• Task description: Some lines below may hold the string "fetch". Count them and give only the total.
[Opening Records provided section]
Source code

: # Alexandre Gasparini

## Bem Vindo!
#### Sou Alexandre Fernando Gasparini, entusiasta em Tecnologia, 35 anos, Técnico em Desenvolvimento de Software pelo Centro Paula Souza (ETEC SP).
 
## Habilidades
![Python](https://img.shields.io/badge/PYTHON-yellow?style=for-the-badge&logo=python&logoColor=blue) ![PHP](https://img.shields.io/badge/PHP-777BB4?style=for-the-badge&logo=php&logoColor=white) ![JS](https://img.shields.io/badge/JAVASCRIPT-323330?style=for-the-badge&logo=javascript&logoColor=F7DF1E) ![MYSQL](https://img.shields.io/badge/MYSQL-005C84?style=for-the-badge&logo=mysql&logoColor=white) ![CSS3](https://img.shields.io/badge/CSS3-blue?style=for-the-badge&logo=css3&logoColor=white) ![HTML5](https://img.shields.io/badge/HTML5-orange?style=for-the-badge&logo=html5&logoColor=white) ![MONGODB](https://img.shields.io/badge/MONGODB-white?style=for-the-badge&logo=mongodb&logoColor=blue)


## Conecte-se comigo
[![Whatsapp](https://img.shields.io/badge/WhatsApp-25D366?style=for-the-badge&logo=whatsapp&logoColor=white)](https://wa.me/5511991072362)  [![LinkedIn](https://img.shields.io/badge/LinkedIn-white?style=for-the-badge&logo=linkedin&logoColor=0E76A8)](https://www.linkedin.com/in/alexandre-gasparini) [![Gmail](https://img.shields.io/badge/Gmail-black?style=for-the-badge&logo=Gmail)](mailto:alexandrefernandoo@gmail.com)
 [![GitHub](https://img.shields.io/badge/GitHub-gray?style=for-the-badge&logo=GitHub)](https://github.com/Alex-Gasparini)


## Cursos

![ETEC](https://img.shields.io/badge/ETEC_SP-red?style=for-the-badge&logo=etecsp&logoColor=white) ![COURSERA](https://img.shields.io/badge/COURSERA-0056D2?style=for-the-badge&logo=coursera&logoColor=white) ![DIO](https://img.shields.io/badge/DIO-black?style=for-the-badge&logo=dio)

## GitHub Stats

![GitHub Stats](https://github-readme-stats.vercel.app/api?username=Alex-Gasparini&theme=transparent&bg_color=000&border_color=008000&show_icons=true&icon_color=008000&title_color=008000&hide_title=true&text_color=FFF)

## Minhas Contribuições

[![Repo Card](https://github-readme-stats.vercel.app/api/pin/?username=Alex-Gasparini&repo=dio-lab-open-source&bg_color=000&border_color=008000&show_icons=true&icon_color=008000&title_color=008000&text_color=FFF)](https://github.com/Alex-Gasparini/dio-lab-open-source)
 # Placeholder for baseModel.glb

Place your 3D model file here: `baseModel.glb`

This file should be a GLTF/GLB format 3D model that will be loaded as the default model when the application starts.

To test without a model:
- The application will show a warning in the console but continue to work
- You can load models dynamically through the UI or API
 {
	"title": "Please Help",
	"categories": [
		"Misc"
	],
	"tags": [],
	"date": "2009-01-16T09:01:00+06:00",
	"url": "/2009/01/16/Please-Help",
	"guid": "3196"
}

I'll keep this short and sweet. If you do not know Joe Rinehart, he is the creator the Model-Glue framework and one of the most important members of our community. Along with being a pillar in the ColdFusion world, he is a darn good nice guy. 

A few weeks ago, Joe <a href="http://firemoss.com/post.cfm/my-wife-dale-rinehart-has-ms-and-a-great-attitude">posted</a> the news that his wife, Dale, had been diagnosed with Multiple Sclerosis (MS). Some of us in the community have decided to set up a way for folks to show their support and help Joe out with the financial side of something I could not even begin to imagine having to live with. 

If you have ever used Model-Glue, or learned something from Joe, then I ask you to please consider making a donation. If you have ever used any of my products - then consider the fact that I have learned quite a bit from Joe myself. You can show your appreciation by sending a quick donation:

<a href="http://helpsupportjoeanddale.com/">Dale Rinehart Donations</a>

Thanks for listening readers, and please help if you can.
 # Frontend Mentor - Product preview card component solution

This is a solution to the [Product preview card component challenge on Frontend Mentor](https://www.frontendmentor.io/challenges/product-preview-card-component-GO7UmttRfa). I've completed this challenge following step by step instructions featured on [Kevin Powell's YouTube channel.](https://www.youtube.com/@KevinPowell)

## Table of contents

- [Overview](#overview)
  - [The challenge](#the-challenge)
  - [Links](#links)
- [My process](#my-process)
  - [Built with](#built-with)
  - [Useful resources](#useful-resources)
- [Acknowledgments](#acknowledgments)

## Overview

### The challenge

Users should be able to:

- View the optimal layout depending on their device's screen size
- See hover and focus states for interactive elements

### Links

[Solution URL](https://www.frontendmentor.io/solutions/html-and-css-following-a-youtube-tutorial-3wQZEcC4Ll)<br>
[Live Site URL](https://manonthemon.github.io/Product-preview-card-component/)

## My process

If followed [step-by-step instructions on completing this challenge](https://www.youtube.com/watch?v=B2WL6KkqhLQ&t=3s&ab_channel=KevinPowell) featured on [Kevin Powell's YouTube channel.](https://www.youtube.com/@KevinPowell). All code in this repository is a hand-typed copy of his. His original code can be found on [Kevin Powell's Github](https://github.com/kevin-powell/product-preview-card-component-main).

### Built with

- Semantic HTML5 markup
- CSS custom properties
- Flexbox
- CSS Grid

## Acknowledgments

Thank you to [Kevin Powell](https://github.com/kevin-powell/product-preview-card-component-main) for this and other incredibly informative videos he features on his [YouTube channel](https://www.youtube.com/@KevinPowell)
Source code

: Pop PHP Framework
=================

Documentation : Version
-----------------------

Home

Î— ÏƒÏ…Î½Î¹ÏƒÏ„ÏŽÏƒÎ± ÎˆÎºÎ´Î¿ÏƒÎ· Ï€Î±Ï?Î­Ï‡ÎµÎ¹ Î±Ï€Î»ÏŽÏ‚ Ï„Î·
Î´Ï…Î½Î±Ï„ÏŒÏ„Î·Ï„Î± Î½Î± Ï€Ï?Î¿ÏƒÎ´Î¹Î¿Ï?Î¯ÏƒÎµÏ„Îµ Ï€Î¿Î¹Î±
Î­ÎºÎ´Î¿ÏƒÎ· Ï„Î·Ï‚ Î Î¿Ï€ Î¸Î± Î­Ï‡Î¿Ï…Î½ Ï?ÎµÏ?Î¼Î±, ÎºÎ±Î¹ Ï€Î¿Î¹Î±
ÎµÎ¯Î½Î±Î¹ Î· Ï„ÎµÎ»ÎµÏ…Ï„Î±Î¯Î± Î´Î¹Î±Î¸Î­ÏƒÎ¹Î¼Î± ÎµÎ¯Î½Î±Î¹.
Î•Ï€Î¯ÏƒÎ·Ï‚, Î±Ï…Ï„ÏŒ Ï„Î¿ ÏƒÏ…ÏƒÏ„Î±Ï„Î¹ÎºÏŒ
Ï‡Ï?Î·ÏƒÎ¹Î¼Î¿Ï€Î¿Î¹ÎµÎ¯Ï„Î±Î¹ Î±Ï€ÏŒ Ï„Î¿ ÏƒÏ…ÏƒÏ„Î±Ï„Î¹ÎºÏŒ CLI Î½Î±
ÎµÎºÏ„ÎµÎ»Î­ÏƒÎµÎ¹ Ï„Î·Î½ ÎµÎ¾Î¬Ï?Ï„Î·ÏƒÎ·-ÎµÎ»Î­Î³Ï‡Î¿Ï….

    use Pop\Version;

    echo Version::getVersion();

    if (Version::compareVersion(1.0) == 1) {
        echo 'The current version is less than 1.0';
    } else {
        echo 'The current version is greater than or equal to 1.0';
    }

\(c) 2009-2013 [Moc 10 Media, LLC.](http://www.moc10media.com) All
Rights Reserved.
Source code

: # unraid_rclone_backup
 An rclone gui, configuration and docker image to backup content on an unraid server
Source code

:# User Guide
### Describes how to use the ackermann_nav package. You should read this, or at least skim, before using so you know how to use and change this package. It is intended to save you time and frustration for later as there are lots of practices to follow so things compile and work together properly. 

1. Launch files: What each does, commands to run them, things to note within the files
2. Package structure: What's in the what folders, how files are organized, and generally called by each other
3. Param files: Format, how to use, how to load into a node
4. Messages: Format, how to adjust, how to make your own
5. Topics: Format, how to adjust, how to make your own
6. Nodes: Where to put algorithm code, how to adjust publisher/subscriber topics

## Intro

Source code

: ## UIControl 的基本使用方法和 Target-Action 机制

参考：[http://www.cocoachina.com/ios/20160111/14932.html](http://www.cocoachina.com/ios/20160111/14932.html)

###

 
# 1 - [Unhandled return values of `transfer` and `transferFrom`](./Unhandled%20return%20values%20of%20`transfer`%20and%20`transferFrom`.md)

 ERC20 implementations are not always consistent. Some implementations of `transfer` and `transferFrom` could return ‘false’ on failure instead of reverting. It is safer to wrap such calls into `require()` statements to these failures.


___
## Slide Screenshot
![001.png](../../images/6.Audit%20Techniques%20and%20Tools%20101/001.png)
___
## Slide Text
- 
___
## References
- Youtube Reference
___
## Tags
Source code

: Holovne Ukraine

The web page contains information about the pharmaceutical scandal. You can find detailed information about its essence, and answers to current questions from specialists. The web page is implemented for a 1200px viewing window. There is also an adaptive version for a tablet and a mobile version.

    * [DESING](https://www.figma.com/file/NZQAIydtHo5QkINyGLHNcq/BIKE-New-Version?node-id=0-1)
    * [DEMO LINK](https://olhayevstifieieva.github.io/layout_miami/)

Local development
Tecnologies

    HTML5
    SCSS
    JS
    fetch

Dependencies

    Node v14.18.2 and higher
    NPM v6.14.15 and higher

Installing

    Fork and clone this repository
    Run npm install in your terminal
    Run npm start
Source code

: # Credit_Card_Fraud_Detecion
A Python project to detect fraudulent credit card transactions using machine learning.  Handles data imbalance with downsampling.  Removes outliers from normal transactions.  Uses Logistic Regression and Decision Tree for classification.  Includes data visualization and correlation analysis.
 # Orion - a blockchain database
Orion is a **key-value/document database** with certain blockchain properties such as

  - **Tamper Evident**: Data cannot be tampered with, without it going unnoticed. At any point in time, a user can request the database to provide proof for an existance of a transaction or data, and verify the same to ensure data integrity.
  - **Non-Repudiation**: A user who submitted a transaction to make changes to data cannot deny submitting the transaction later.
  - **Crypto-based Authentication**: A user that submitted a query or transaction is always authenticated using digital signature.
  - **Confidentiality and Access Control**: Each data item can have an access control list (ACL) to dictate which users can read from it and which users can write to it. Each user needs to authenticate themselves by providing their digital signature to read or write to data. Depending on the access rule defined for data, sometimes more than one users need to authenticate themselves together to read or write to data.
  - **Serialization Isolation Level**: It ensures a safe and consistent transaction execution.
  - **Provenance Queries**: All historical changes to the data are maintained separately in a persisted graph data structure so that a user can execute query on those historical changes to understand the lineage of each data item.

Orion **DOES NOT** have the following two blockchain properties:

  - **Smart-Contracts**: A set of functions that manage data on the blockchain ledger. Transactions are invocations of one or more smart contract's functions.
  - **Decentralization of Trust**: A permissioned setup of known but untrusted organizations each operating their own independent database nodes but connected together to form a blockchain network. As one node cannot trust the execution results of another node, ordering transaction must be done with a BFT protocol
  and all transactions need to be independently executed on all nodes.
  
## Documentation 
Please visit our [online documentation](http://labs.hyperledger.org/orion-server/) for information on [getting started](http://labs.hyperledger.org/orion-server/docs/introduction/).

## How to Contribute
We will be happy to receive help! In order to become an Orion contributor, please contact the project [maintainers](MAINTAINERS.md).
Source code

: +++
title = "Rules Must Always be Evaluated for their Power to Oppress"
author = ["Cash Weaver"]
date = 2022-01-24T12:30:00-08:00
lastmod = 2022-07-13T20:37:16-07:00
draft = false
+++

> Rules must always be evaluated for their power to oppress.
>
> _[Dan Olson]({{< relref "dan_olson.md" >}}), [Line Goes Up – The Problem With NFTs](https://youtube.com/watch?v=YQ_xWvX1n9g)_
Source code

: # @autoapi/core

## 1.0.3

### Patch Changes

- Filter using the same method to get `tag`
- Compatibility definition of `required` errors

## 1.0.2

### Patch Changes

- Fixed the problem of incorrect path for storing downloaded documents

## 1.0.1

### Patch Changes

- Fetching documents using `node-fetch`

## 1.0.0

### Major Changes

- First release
[Closing Records provided section]
• Result of the task: 2